■ **Provided data**
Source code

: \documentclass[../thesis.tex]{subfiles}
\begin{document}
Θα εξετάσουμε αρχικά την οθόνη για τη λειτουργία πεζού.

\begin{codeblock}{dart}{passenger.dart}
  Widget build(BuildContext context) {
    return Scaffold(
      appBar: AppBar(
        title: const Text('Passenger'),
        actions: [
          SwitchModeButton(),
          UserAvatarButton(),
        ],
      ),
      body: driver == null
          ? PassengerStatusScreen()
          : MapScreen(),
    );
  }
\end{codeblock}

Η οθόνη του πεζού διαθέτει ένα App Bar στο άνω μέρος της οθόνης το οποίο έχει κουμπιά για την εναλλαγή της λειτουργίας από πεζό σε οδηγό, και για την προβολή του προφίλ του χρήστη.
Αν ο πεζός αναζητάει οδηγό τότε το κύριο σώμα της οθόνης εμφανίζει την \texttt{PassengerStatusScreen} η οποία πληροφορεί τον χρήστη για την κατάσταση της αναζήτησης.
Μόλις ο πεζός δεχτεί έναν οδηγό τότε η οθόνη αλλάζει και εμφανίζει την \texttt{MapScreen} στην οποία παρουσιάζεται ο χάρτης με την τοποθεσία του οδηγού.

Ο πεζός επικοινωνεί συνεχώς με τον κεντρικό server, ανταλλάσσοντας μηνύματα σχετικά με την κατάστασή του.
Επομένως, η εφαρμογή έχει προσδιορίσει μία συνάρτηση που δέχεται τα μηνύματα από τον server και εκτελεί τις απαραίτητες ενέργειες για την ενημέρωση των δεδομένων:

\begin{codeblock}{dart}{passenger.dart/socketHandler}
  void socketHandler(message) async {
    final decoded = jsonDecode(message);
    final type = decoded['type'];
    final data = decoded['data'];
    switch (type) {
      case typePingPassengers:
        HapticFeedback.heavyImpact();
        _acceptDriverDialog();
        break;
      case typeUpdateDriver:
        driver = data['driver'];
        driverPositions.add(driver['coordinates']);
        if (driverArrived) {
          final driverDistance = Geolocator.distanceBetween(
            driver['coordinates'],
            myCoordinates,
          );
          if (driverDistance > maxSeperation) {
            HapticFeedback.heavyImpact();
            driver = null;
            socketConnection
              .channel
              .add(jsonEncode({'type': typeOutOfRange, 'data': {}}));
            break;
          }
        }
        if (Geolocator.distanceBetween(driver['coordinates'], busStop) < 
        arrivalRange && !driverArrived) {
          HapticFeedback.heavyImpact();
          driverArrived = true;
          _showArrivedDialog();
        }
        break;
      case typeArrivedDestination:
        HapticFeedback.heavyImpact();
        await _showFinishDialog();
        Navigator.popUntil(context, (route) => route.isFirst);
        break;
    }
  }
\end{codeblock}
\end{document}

■ **Exercise instructions**
Out of the records above, pull the lines that include the word "dart".

■ **Written response**
\begin{codeblock}{dart}{passenger.dart}
\begin{codeblock}{dart}{passenger.dart/socketHandler}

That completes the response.